If you’re really serious about this thing sticking around, being useful in doing stuff, then the point of the video was to show the types of things you’d have to think about and the types of papers that are all open source, patent-free, and don’t have any notion of intellectual property behind them the his engineers could grab and go and do and he did mention on Twitter that he was looking for feedback on how to improve Doge and so I said ‘all right, well I’ll just put all these things together’. It was a little tongue-in-cheek because I figured he’d ignore it, but it was also showing how hard it is to innovate in this entire space...

It’s really hard to build a cryptocurrency. Satoshi probably spent years thinking carefully and that work was a derivative of 30 years of work in the digital assets space starting in the 1980s working its way through. And then, Bitcoin only did very limited things relative to what Ethereum can do or Cardano can do and so forth. So the minute that you extend that complexity, you’re talking about years of R&D, years of engineering effort that needs to be done.

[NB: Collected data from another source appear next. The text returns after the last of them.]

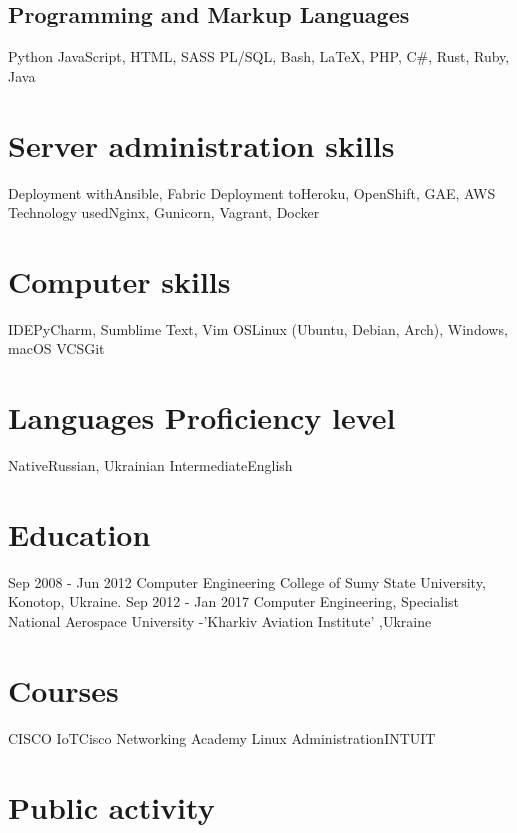 \documentclass[11pt,a4paper]{moderncv}
\begin{document}
	\subsection{Programming and Markup Languages}
	{Python}
    {JavaScript, HTML, SASS}
	{PL/SQL, Bash, LaTeX, PHP, C#, Rust, Ruby, Java}

	\section{Server administration skills}
	\cvline
	{Deployment with}{Ansible, Fabric}
	\cvline
	{Deployment to}{Heroku, OpenShift, GAE, AWS}
	\cvline
	{Technology used}{Nginx, Gunicorn, Vagrant, Docker}
	
	\section{Computer skills}
	\cvline
	{IDE}{PyCharm, Sumblime Text, Vim}
	\cvline
	{OS}{Linux (Ubuntu, Debian, Arch), Windows, macOS}
	\cvline
	{VCS}{Git}

	\section{Languages Proficiency level}
	\cvline
	{Native}{Russian, Ukrainian}
	\cvline
	{Intermediate}{English}
	
	\section{Education}
	\cventry
	{Sep 2008 - Jun 2012}
	{Computer Engineering}
	{College of Sumy State University, Konotop, Ukraine.}
	{}{}{}
	\cventry
	{Sep 2012 - Jan 2017}
	{Computer Engineering, Specialist}
	{National Aerospace University -'Kharkiv Aviation Institute' ,Ukraine}
	{}{}{}
	
	\section{Courses}
	\cvline
	{CISCO IoT}{Cisco Networking Academy}
	\cvline
	{Linux Administration}{INTUIT}
	
	\section{Public activity}
\end{document}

So what’s the point of DOGE? Is it just a meme? Is it actually contending to be useful? Or is it competing as a store value against Bitcoin? Now if it’s competing as a store value against Bitcoin, why the hell does it have the monetary policy it does?

Also there’s predatory distribution of the underlying asset, and over 90+ percent is consolidated — less than one percent of the holders… at a very very low price point. So they can sell at almost any price point and make a profit. So it hits 50 cents, they’re billionaires. And it’s not like20,000 people — it’s probably less than a hundred wallets that have that distribution… once the guys who are vested start selling, they can just keep selling and keep selling it right all the way down and make windfall profits regardless of what price they sell at. And who are they selling against — the retail investors, you know, people who make $500 spare money a month or something like that.

Fridman then asked Hoskinson if it is possible for Cardano and Dogecoin to work together somehow.

Hoskinson answered:

Yeah, it’d be a lot of fun. I’m not averse to the idea of cleaning up the codebase but legitimately whoever comes in, it’d be two years or three years of work because you have to do real stuff and that code is like Litecoin circa 2012-2013.

Fridman replied:

Well, the interesting thing about Elon [is] that combination of humor and extreme ambition like in the face of impossible odds is something he does really well. And so I think that’s the spirit of Dogecoin. It’s fun and almost like bold ambitious innovation. So I think you can’t discount the power of that.